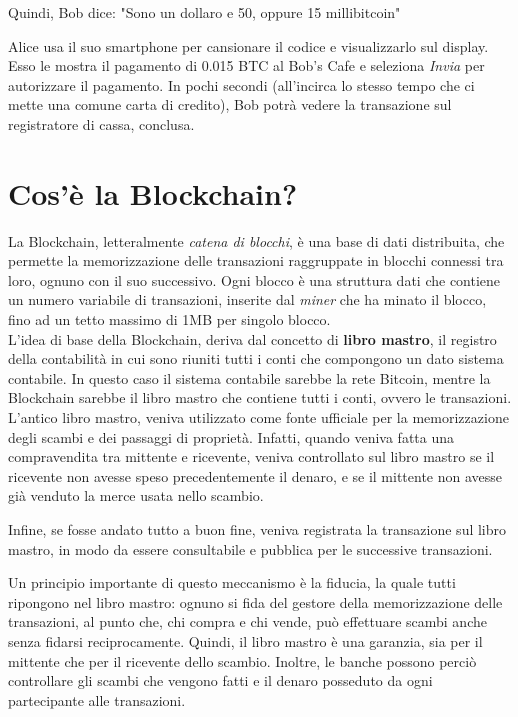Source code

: Quindi, Bob dice: "Sono un dollaro e 50, oppure 15 millibitcoin"

Alice usa il suo smartphone per cansionare il codice e visualizzarlo sul display. Esso le mostra il pagamento di 0.015 BTC al Bob's Cafe e seleziona \textit{Invia} per autorizzare il pagamento. In pochi secondi (all'incirca lo stesso tempo che ci mette una comune carta di credito), Bob potrà vedere la transazione sul registratore di cassa, conclusa.\cite{antonopoulos2014mastering}

\section{Cos'è la Blockchain?}
La Blockchain, letteralmente \textit{catena di blocchi}, è una base di dati distribuita, che permette la memorizzazione delle transazioni raggruppate in blocchi connessi tra loro, ognuno con il suo successivo. Ogni blocco è una struttura dati che contiene un numero variabile di transazioni, inserite dal \textit{miner} che ha minato il blocco, fino ad un tetto massimo di 1MB per singolo blocco.\\

L'idea di base della Blockchain, deriva dal concetto di \textbf{libro mastro}, il registro della contabilità in cui sono riuniti tutti i conti che compongono un dato sistema contabile. In questo caso il sistema contabile sarebbe la rete Bitcoin, mentre la Blockchain sarebbe il libro mastro che contiene tutti i conti, ovvero le transazioni. \\

L'antico libro mastro, veniva utilizzato come fonte ufficiale per la memorizzazione degli scambi e dei passaggi di proprietà. Infatti, quando veniva fatta una compravendita tra mittente e ricevente, veniva controllato sul libro mastro se il ricevente non avesse speso precedentemente il denaro, e se il mittente non avesse già venduto la merce usata nello scambio.

Infine, se fosse andato tutto a buon fine, veniva registrata la transazione sul libro mastro, in modo da essere consultabile e pubblica per le successive transazioni.

Un principio importante di questo meccanismo è la fiducia, la quale tutti ripongono nel libro mastro: ognuno si fida del gestore della memorizzazione delle transazioni, al punto che, chi compra e chi vende, può effettuare scambi anche senza fidarsi reciprocamente. Quindi, il libro mastro è una garanzia, sia per il mittente che per il ricevente dello scambio. Inoltre, le banche possono perciò controllare gli scambi che vengono fatti e il denaro posseduto da ogni partecipante alle transazioni.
********
# Directions for this task
All that should be returned is the run of lines from the start of the entries above to the line bearing "un dollaro e", each exact, with pictures omitted.

# Solution to this problem
Source code

: Quindi, Bob dice: "Sono un dollaro e 50, oppure 15 millibitcoin"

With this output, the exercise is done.